_Exercise materials_:
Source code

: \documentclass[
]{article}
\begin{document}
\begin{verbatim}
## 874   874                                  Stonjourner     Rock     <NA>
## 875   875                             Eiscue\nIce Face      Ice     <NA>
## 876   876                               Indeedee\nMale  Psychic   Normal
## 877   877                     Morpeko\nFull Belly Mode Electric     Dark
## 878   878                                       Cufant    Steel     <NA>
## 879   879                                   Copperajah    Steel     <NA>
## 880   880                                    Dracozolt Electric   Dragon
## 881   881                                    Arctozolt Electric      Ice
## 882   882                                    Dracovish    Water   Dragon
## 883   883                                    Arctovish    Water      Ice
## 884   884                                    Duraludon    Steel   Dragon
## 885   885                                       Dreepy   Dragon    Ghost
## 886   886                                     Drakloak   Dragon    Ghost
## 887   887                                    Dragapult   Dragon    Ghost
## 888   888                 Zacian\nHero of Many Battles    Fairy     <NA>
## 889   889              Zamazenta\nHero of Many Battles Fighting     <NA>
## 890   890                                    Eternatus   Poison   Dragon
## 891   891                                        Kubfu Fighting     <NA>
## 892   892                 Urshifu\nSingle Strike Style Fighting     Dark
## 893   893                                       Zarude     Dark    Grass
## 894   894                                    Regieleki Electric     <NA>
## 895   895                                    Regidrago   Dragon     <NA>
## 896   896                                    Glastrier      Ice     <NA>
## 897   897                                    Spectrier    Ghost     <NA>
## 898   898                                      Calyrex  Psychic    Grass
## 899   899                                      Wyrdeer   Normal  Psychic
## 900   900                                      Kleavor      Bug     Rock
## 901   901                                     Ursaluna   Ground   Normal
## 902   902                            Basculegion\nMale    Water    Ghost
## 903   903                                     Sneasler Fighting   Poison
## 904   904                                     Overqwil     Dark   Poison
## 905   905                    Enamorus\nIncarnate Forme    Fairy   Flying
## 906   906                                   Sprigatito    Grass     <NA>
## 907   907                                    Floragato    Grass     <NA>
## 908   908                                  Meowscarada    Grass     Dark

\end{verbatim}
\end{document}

_What the task requires_: Search the listing for the string "Normal". Copy each line where it turns up.

_Completed task_:
## 876   876                               Indeedee\nMale  Psychic   Normal
## 899   899                                      Wyrdeer   Normal  Psychic
## 901   901                                     Ursaluna   Ground   Normal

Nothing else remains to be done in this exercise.